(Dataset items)
-=-=-
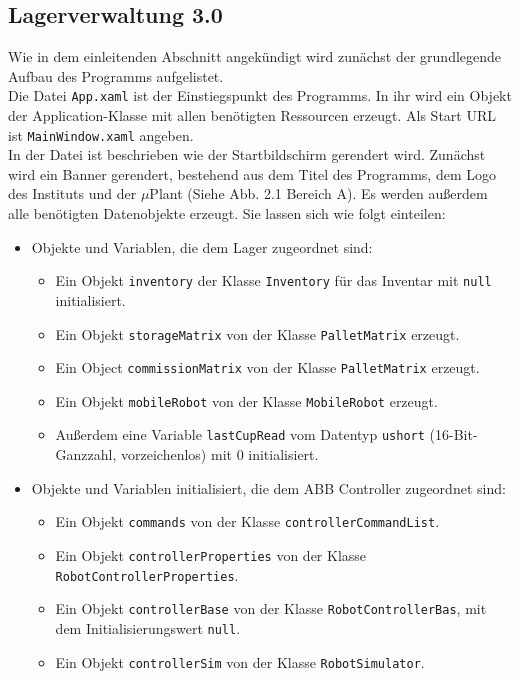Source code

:     \subsection {Lagerverwaltung 3.0}

    Wie in dem einleitenden Abschnitt angekündigt wird zunächst der grundlegende Aufbau des Programms aufgelistet.
    \\
    Die Datei \verb|App.xaml| ist der Einstiegspunkt des Programms.
    In ihr wird ein Objekt der Application-Klasse mit allen benötigten Ressourcen erzeugt.
    Als Start URL ist \verb|MainWindow.xaml| angeben.
    \\
    In der Datei ist beschrieben wie der Startbildschirm gerendert wird.
    Zunächst wird ein Banner gerendert, bestehend aus dem Titel des Programms, dem Logo des Instituts und der $\mu$Plant
    (Siehe Abb. 2.1 Bereich \glqq A\grqq).
    Es werden außerdem alle benötigten Datenobjekte erzeugt.
    Sie lassen sich wie folgt einteilen:
    \\
    \begin{itemize}
        \item Objekte und Variablen, die dem Lager zugeordnet sind:
            \begin{itemize}
                \item Ein Objekt \verb|inventory| der Klasse \verb|Inventory| für das Inventar mit \verb|null| initialisiert.
                \item Ein Objekt \verb|storageMatrix| von der Klasse \verb|PalletMatrix| erzeugt.
                \item Ein Object \verb|commissionMatrix| von der Klasse \verb|PalletMatrix| erzeugt.
                \item Ein Objekt \verb|mobileRobot| von der Klasse \verb |MobileRobot| erzeugt.
                \item Außerdem eine Variable \verb|lastCupRead| vom Datentyp \verb|ushort| (16-Bit-Ganzzahl, vorzeichenlos) mit 0 initialisiert.
            \end{itemize}
            \item Objekte und Variablen initialisiert, die dem ABB Controller zugeordnet sind:
            \begin{itemize}
                \item Ein Objekt \verb|commands| von der Klasse \verb|controllerCommandList|.
                \item Ein Objekt \verb|controllerProperties| von der Klasse \verb|RobotControllerProperties|.
                \item Ein Objekt \verb|controllerBase| von der Klasse \verb|RobotControllerBas|, mit dem Initialisierungswert \verb|null|.
                \item Ein Objekt \verb|controllerSim| von der Klasse \verb|RobotSimulator|.
            \end{itemize}
    \end{itemize}
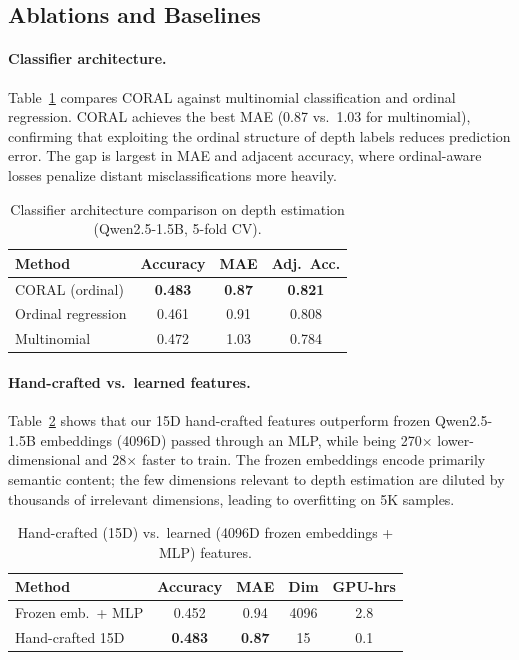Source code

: \documentclass[11pt,a4paper]{article}
\begin{document}
\subsection{Ablations and Baselines}
\label{sec:ablations}

\paragraph{Classifier architecture.}
Table~\ref{tab:classifier} compares CORAL against multinomial classification and ordinal regression. CORAL achieves the best MAE (0.87 vs.\ 1.03 for multinomial), confirming that exploiting the ordinal structure of depth labels reduces prediction error. The gap is largest in MAE and adjacent accuracy, where ordinal-aware losses penalize distant misclassifications more heavily.

\begin{table}[t]
\centering
\small
\caption{Classifier architecture comparison on depth estimation (Qwen2.5-1.5B, 5-fold CV).}
\label{tab:classifier}
\begin{tabular}{@{}lccc@{}}
\toprule
\textbf{Method} & \textbf{Accuracy} & \textbf{MAE} & \textbf{Adj.\ Acc.} \\
\midrule
CORAL (ordinal) & \textbf{0.483} & \textbf{0.87} & \textbf{0.821} \\
Ordinal regression & 0.461 & 0.91 & 0.808 \\
Multinomial & 0.472 & 1.03 & 0.784 \\
\bottomrule
\end{tabular}
\end{table}

\paragraph{Hand-crafted vs.\ learned features.}
Table~\ref{tab:features} shows that our 15D hand-crafted features outperform frozen Qwen2.5-1.5B embeddings (4096D) passed through an MLP, while being 270$\times$ lower-dimensional and 28$\times$ faster to train. The frozen embeddings encode primarily semantic content; the few dimensions relevant to depth estimation are diluted by thousands of irrelevant dimensions, leading to overfitting on 5K samples.

\begin{table}[t]
\centering
\small
\caption{Hand-crafted (15D) vs.\ learned (4096D frozen embeddings + MLP) features.}
\label{tab:features}
\begin{tabular}{@{}lcccc@{}}
\toprule
\textbf{Method} & \textbf{Accuracy} & \textbf{MAE} & \textbf{Dim} & \textbf{GPU-hrs} \\
\midrule
Frozen emb.\ + MLP & 0.452 & 0.94 & 4096 & 2.8 \\
Hand-crafted 15D & \textbf{0.483} & \textbf{0.87} & 15 & 0.1 \\
\bottomrule
\end{tabular}
\end{table}
\end{document}
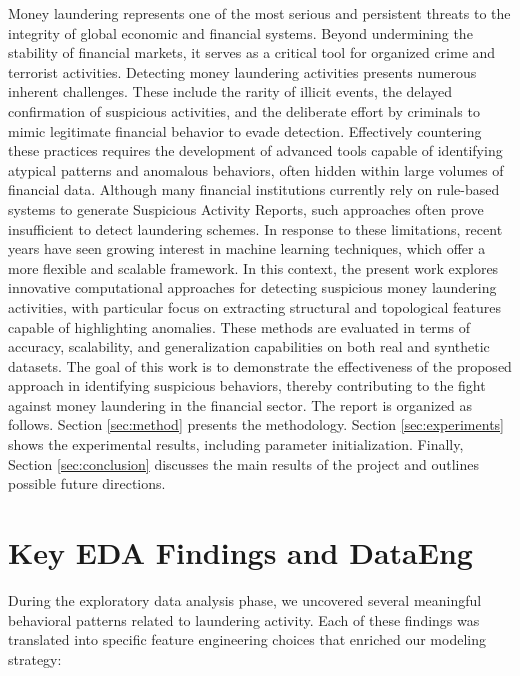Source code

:\documentclass[a4paper]{article}
\begin{document}
Money laundering represents one of the most serious and persistent threats to the integrity of global economic and financial systems. Beyond undermining the stability of financial markets, it serves as a critical tool for organized crime and terrorist activities.
Detecting money laundering activities presents numerous inherent challenges. These include the rarity of illicit events, the delayed confirmation of suspicious activities, and the deliberate effort by criminals to mimic legitimate financial behavior to evade detection.
Effectively countering these practices requires the development of advanced tools capable of identifying atypical patterns and anomalous behaviors, often hidden within large volumes of financial data. Although many financial institutions currently rely on rule-based systems to generate Suspicious Activity Reports, such approaches often prove insufficient to detect laundering schemes.
In response to these limitations, recent years have seen growing interest in machine learning techniques, which offer a more flexible and scalable framework. In this context, the present work explores innovative computational approaches for detecting suspicious money laundering activities, with particular focus on extracting structural and topological features capable of highlighting anomalies. These methods are evaluated in terms of accuracy, scalability, and generalization capabilities on both real and synthetic datasets.
The goal of this work is to demonstrate the effectiveness of the proposed approach in identifying suspicious behaviors, thereby contributing to the fight against money laundering in the financial sector.
The report is organized as follows. Section \ref{sec:method} presents the methodology. Section \ref{sec:experiments} shows the experimental results, including parameter initialization. Finally, Section \ref{sec:conclusion} discusses the main results of the project and outlines possible future directions.

\section{Key EDA Findings and DataEng}

During the exploratory data analysis phase, we uncovered several meaningful behavioral patterns related to laundering activity. Each of these findings was translated into specific feature engineering choices that enriched our modeling strategy:
\end{document}
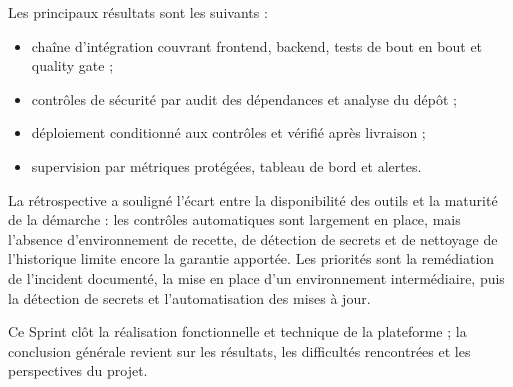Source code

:Les principaux résultats sont les suivants :

\begin{itemize}[nosep,leftmargin=1.2em]
    \item chaîne d'intégration couvrant frontend, backend, tests de bout en bout et quality gate ;
    \item contrôles de sécurité par audit des dépendances et analyse du dépôt ;
    \item déploiement conditionné aux contrôles et vérifié après livraison ;
    \item supervision par métriques protégées, tableau de bord et alertes.
\end{itemize}

La rétrospective a souligné l'écart entre la disponibilité des outils et la maturité de la démarche : les contrôles automatiques sont largement en place, mais l'absence d'environnement de recette, de détection de secrets et de nettoyage de l'historique limite encore la garantie apportée. Les priorités sont la remédiation de l'incident documenté, la mise en place d'un environnement intermédiaire, puis la détection de secrets et l'automatisation des mises à jour.

Ce Sprint clôt la réalisation fonctionnelle et technique de la plateforme ; la conclusion générale revient sur les résultats, les difficultés rencontrées et les perspectives du projet.
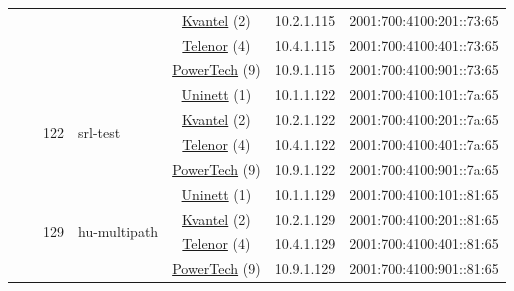 \begin{small}
\begin{center}
\begin{longtable}{|c|c|c|c|c|c|c|c|}
  &  &  &  & \multicolumn{2}{|c|}{\tiny{\href{http://kvantel.no}{Kvantel} (2)}} & \tiny{10.2.1.115} & \tiny{2001:700:4100:201::73:65} \\* \cline{5-5}\cline{6-6}\cline{7-7}\cline{8-8}
  &  &  &  & \multicolumn{2}{|c|}{\tiny{\href{https://www.telenor.no}{Telenor} (4)}} & \tiny{10.4.1.115} & \tiny{2001:700:4100:401::73:65} \\* \cline{5-5}\cline{6-6}\cline{7-7}\cline{8-8}
  &  &  &  & \multicolumn{2}{|c|}{\tiny{\href{http://www.powertech.no}{PowerTech} (9)}} & \tiny{10.9.1.115} & \tiny{2001:700:4100:901::73:65} \\* \cline{3-3}\cline{4-4}\cline{5-5}\cline{6-6}\cline{7-7}\cline{8-8}
  &  & \multirow{4}{*}{\tiny{122}} & \multicolumn{1}{|l|}{\multirow{4}{*}{\tiny{srl-test}}} & \multicolumn{2}{|c|}{\tiny{\href{https://www.uninett.no}{Uninett} (1)}} & \tiny{10.1.1.122} & \tiny{2001:700:4100:101::7a:65} \\* \cline{5-5}\cline{6-6}\cline{7-7}\cline{8-8}
  &  &  &  & \multicolumn{2}{|c|}{\tiny{\href{http://kvantel.no}{Kvantel} (2)}} & \tiny{10.2.1.122} & \tiny{2001:700:4100:201::7a:65} \\* \cline{5-5}\cline{6-6}\cline{7-7}\cline{8-8}
  &  &  &  & \multicolumn{2}{|c|}{\tiny{\href{https://www.telenor.no}{Telenor} (4)}} & \tiny{10.4.1.122} & \tiny{2001:700:4100:401::7a:65} \\* \cline{5-5}\cline{6-6}\cline{7-7}\cline{8-8}
  &  &  &  & \multicolumn{2}{|c|}{\tiny{\href{http://www.powertech.no}{PowerTech} (9)}} & \tiny{10.9.1.122} & \tiny{2001:700:4100:901::7a:65} \\* \cline{3-3}\cline{4-4}\cline{5-5}\cline{6-6}\cline{7-7}\cline{8-8}
  &  & \multirow{4}{*}{\tiny{129}} & \multicolumn{1}{|l|}{\multirow{4}{*}{\tiny{hu-multipath}}} & \multicolumn{2}{|c|}{\tiny{\href{https://www.uninett.no}{Uninett} (1)}} & \tiny{10.1.1.129} & \tiny{2001:700:4100:101::81:65} \\* \cline{5-5}\cline{6-6}\cline{7-7}\cline{8-8}
  &  &  &  & \multicolumn{2}{|c|}{\tiny{\href{http://kvantel.no}{Kvantel} (2)}} & \tiny{10.2.1.129} & \tiny{2001:700:4100:201::81:65} \\* \cline{5-5}\cline{6-6}\cline{7-7}\cline{8-8}
  &  &  &  & \multicolumn{2}{|c|}{\tiny{\href{https://www.telenor.no}{Telenor} (4)}} & \tiny{10.4.1.129} & \tiny{2001:700:4100:401::81:65} \\* \cline{5-5}\cline{6-6}\cline{7-7}\cline{8-8}
  &  &  &  & \multicolumn{2}{|c|}{\tiny{\href{http://www.powertech.no}{PowerTech} (9)}} & \tiny{10.9.1.129} & \tiny{2001:700:4100:901::81:65} \\* \cline{3-3}\cline{4-4}\cline{5-5}\cline{6-6}\cline{7-7}\cline{8-8}

\end{longtable}
\end{center}
\end{small}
-=-=-
- Exercise aim -
Only the lines with the string "architecture" are wanted; pick them out of the records above and copy them.

- Completed exercise -
\paragraph{Classifier architecture.}
\caption{Classifier architecture comparison on depth estimation (Qwen2.5-1.5B, 5-fold CV).}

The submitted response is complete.